TASK INSTRUCTIONS: In full and unchanged, set down the entries that follow, with no images.

DATA SUPPLIED:

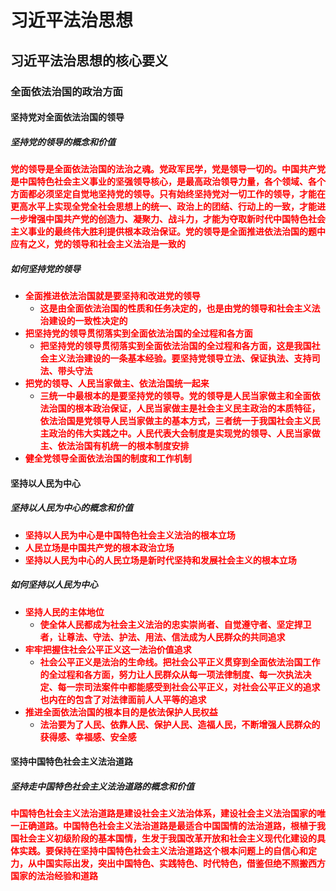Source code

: # 习近平法治思想

## 习近平法治思想的核心要义

### 全面依法治国的政治方面

#### 坚持党对全面依法治国的领导

##### 坚持党的领导的概念和价值

<strong style="color: red">党的领导是全面依法治国的法治之魂。党政军民学，党是领导一切的。中国共产党是中国特色社会主义事业的坚强领导核心，是最高政治领导力量，各个领域、各个方面都必须坚定自觉地坚持党的领导。只有始终坚持党对一切工作的领导，才能在更高水平上实现全党全社会思想上的统一、政治上的团结、行动上的一致，才能进一步增强中国共产党的创造力、凝聚力、战斗力，才能为夺取新时代中国特色社会主义事业的最终伟大胜利提供根本政治保证。党的领导是全面推进依法治国的题中应有之义，党的领导和社会主义法治是一致的</strong>

##### 如何坚持党的领导

- <strong style="color: red">全面推进依法治国就是要坚持和改进党的领导</strong>
  - <strong style="color: red">这是由全面依法治国的性质和任务决定的，也是由党的领导和社会主义法治建设的一致性决定的</strong>
- <strong style="color: red">把坚持党的领导贯彻落实到全面依法治国的全过程和各方面</strong>
  - <strong style="color: red">把坚持党的领导贯彻落实到全面依法治国的全过程和各方面，这是我国社会主义法治建设的一条基本经验。要坚持党领导立法、保证执法、支持司法、带头守法</strong>
- <strong style="color: red">把党的领导、人民当家做主、依法治国统一起来</strong>
  - <strong style="color: red">三统一中最根本的是要坚持党的领导。党的领导是人民当家做主和全面依法治国的根本政治保证，人民当家做主是社会主义民主政治的本质特征，依法治国是党领导人民当家做主的基本方式，三者统一于我国社会主义民主政治的伟大实践之中。人民代表大会制度是实现党的领导、人民当家做主、依法治国有机统一的根本制度安排</strong>
- <strong style="color: red">健全党领导全面依法治国的制度和工作机制</strong>

#### 坚持以人民为中心

##### 坚持以人民为中心的概念和价值

- <strong style="color: red">坚持以人民为中心是中国特色社会主义法治的根本立场</strong>
- <strong style="color: red">人民立场是中国共产党的根本政治立场</strong>
- <strong style="color: red">坚持以人民为中心的人民立场是新时代坚持和发展社会主义的根本立场</strong>

##### 如何坚持以人民为中心

- <strong style="color: red">坚持人民的主体地位</strong>
  - <strong style="color: red">使全体人民都成为社会主义法治的忠实崇尚者、自觉遵守者、坚定捍卫者，让尊法、守法、护法、用法、信法成为人民群众的共同追求</strong>
- <strong style="color: red">牢牢把握住社会公平正义这一法治价值追求</strong>
  - <strong style="color: red">社会公平正义是法治的生命线。把社会公平正义贯穿到全面依法治国工作的全过程和各方面，努力让人民群众从每一项法律制度、每一次执法决定、每一宗司法案件中都能感受到社会公平正义，对社会公平正义的追求也内在的包含了对法律面前人人平等的追求</strong>
- <strong style="color: red">推进全面依法治国的根本目的是依法保护人民权益</strong>
  - <strong style="color: red">法治要为了人民、依靠人民、保护人民、造福人民，不断增强人民群众的获得感、幸福感、安全感</strong>

#### 坚持中国特色社会主义法治道路

##### 坚持走中国特色社会主义法治道路的概念和价值

<strong style="color: red">中国特色社会主义法治道路是建设社会主义法治体系，建设社会主义法治国家的唯一正确道路。中国特色社会主义法治道路是最适合中国国情的法治道路，根植于我国社会主义初级阶段的基本国情，生发于我国改革开放和社会主义现代化建设的具体实践。要保持在坚持中国特色社会主义法治道路这个根本问题上的自信心和定力，从中国实际出发，突出中国特色、实践特色、时代特色，借鉴但绝不照搬西方国家的法治经验和道路</strong>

SOLVED EXERCISE:
Source code

: # 习近平法治思想

## 习近平法治思想的核心要义

### 全面依法治国的政治方面

#### 坚持党对全面依法治国的领导

##### 坚持党的领导的概念和价值

<strong style="color: red">党的领导是全面依法治国的法治之魂。党政军民学，党是领导一切的。中国共产党是中国特色社会主义事业的坚强领导核心，是最高政治领导力量，各个领域、各个方面都必须坚定自觉地坚持党的领导。只有始终坚持党对一切工作的领导，才能在更高水平上实现全党全社会思想上的统一、政治上的团结、行动上的一致，才能进一步增强中国共产党的创造力、凝聚力、战斗力，才能为夺取新时代中国特色社会主义事业的最终伟大胜利提供根本政治保证。党的领导是全面推进依法治国的题中应有之义，党的领导和社会主义法治是一致的</strong>

##### 如何坚持党的领导

- <strong style="color: red">全面推进依法治国就是要坚持和改进党的领导</strong>
  - <strong style="color: red">这是由全面依法治国的性质和任务决定的，也是由党的领导和社会主义法治建设的一致性决定的</strong>
- <strong style="color: red">把坚持党的领导贯彻落实到全面依法治国的全过程和各方面</strong>
  - <strong style="color: red">把坚持党的领导贯彻落实到全面依法治国的全过程和各方面，这是我国社会主义法治建设的一条基本经验。要坚持党领导立法、保证执法、支持司法、带头守法</strong>
- <strong style="color: red">把党的领导、人民当家做主、依法治国统一起来</strong>
  - <strong style="color: red">三统一中最根本的是要坚持党的领导。党的领导是人民当家做主和全面依法治国的根本政治保证，人民当家做主是社会主义民主政治的本质特征，依法治国是党领导人民当家做主的基本方式，三者统一于我国社会主义民主政治的伟大实践之中。人民代表大会制度是实现党的领导、人民当家做主、依法治国有机统一的根本制度安排</strong>
- <strong style="color: red">健全党领导全面依法治国的制度和工作机制</strong>

#### 坚持以人民为中心

##### 坚持以人民为中心的概念和价值

- <strong style="color: red">坚持以人民为中心是中国特色社会主义法治的根本立场</strong>
- <strong style="color: red">人民立场是中国共产党的根本政治立场</strong>
- <strong style="color: red">坚持以人民为中心的人民立场是新时代坚持和发展社会主义的根本立场</strong>

##### 如何坚持以人民为中心

- <strong style="color: red">坚持人民的主体地位</strong>
  - <strong style="color: red">使全体人民都成为社会主义法治的忠实崇尚者、自觉遵守者、坚定捍卫者，让尊法、守法、护法、用法、信法成为人民群众的共同追求</strong>
- <strong style="color: red">牢牢把握住社会公平正义这一法治价值追求</strong>
  - <strong style="color: red">社会公平正义是法治的生命线。把社会公平正义贯穿到全面依法治国工作的全过程和各方面，努力让人民群众从每一项法律制度、每一次执法决定、每一宗司法案件中都能感受到社会公平正义，对社会公平正义的追求也内在的包含了对法律面前人人平等的追求</strong>
- <strong style="color: red">推进全面依法治国的根本目的是依法保护人民权益</strong>
  - <strong style="color: red">法治要为了人民、依靠人民、保护人民、造福人民，不断增强人民群众的获得感、幸福感、安全感</strong>

#### 坚持中国特色社会主义法治道路

##### 坚持走中国特色社会主义法治道路的概念和价值

<strong style="color: red">中国特色社会主义法治道路是建设社会主义法治体系，建设社会主义法治国家的唯一正确道路。中国特色社会主义法治道路是最适合中国国情的法治道路，根植于我国社会主义初级阶段的基本国情，生发于我国改革开放和社会主义现代化建设的具体实践。要保持在坚持中国特色社会主义法治道路这个根本问题上的自信心和定力，从中国实际出发，突出中国特色、实践特色、时代特色，借鉴但绝不照搬西方国家的法治经验和道路</strong>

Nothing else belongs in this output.